TASK DESCRIPTION:
All of the records below are to be output exactly; no image belongs in the result.

+++

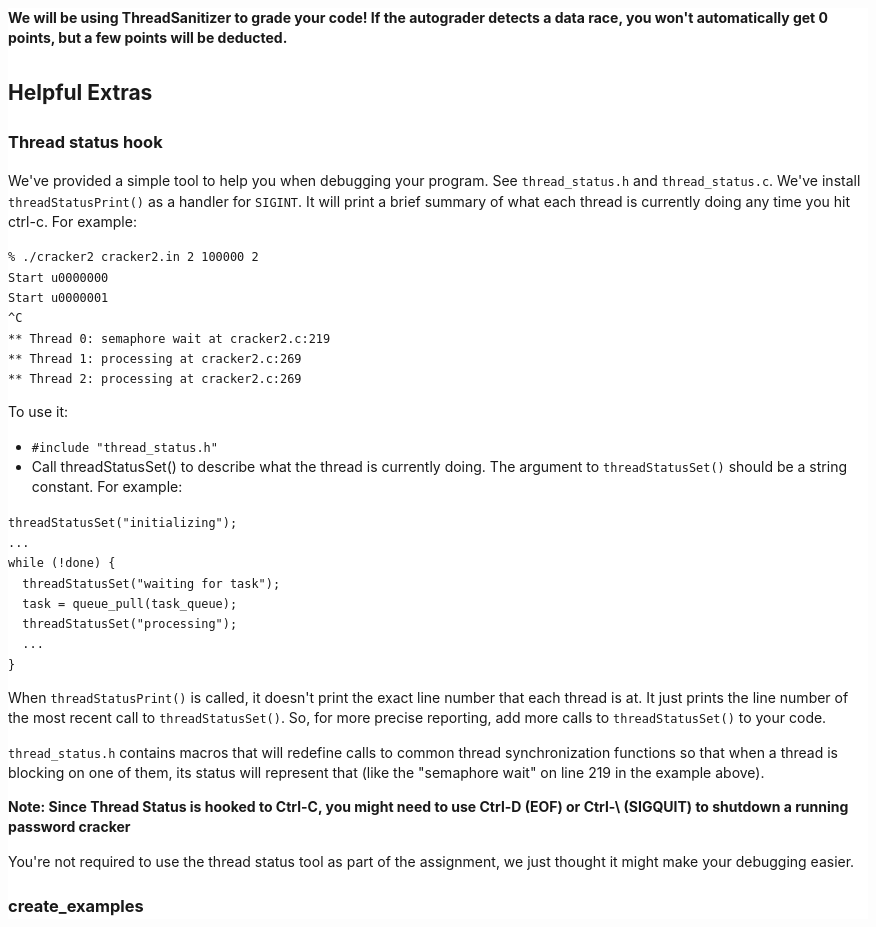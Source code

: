 **We will be using ThreadSanitizer to grade your code! If the autograder detects a data race, you won't automatically get 0 points, but a few points will be deducted.**

## Helpful Extras

### Thread status hook

We've provided a simple tool to help you when debugging your program. See `thread_status.h` and `thread_status.c`. We've install `threadStatusPrint()` as a handler for `SIGINT`.
It will print a brief summary of what each thread is currently doing any time you hit ctrl-c.
For example:

```
% ./cracker2 cracker2.in 2 100000 2
Start u0000000
Start u0000001
^C
** Thread 0: semaphore wait at cracker2.c:219
** Thread 1: processing at cracker2.c:269
** Thread 2: processing at cracker2.c:269
```

To use it:

* `#include "thread_status.h"`
* Call threadStatusSet() to describe what the thread is currently doing. The argument to `threadStatusSet()` should be a string constant. For example:

```
threadStatusSet("initializing");
...
while (!done) {
  threadStatusSet("waiting for task");
  task = queue_pull(task_queue);
  threadStatusSet("processing");
  ...
}
```

When `threadStatusPrint()` is called, it doesn't print the exact line number that each thread is at. It just prints the line number of the most recent call to `threadStatusSet()`. So, for more precise reporting, add more calls to `threadStatusSet()` to your code.

`thread_status.h` contains macros that will redefine calls to common thread synchronization functions so that when a thread is blocking on one of them, its status will represent that (like the "semaphore wait" on line 219 in the example above).

**Note: Since Thread Status is hooked to Ctrl-C, you might need to use Ctrl-D (EOF) or Ctrl-\ (SIGQUIT) to shutdown a running password cracker**

You're not required to use the thread status tool as part of the assignment, we just thought it might make your debugging easier.


### create_examples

+++

WORKED SOLUTION:
Source code

: **We will be using ThreadSanitizer to grade your code! If the autograder detects a data race, you won't automatically get 0 points, but a few points will be deducted.**

## Helpful Extras

### Thread status hook

We've provided a simple tool to help you when debugging your program. See `thread_status.h` and `thread_status.c`. We've install `threadStatusPrint()` as a handler for `SIGINT`.
It will print a brief summary of what each thread is currently doing any time you hit ctrl-c.
For example:

```
% ./cracker2 cracker2.in 2 100000 2
Start u0000000
Start u0000001
^C
** Thread 0: semaphore wait at cracker2.c:219
** Thread 1: processing at cracker2.c:269
** Thread 2: processing at cracker2.c:269
```

To use it:

* `#include "thread_status.h"`
* Call threadStatusSet() to describe what the thread is currently doing. The argument to `threadStatusSet()` should be a string constant. For example:

```
threadStatusSet("initializing");
...
while (!done) {
  threadStatusSet("waiting for task");
  task = queue_pull(task_queue);
  threadStatusSet("processing");
  ...
}
```

When `threadStatusPrint()` is called, it doesn't print the exact line number that each thread is at. It just prints the line number of the most recent call to `threadStatusSet()`. So, for more precise reporting, add more calls to `threadStatusSet()` to your code.

`thread_status.h` contains macros that will redefine calls to common thread synchronization functions so that when a thread is blocking on one of them, its status will represent that (like the "semaphore wait" on line 219 in the example above).

**Note: Since Thread Status is hooked to Ctrl-C, you might need to use Ctrl-D (EOF) or Ctrl-\ (SIGQUIT) to shutdown a running password cracker**

You're not required to use the thread status tool as part of the assignment, we just thought it might make your debugging easier.


### create_examples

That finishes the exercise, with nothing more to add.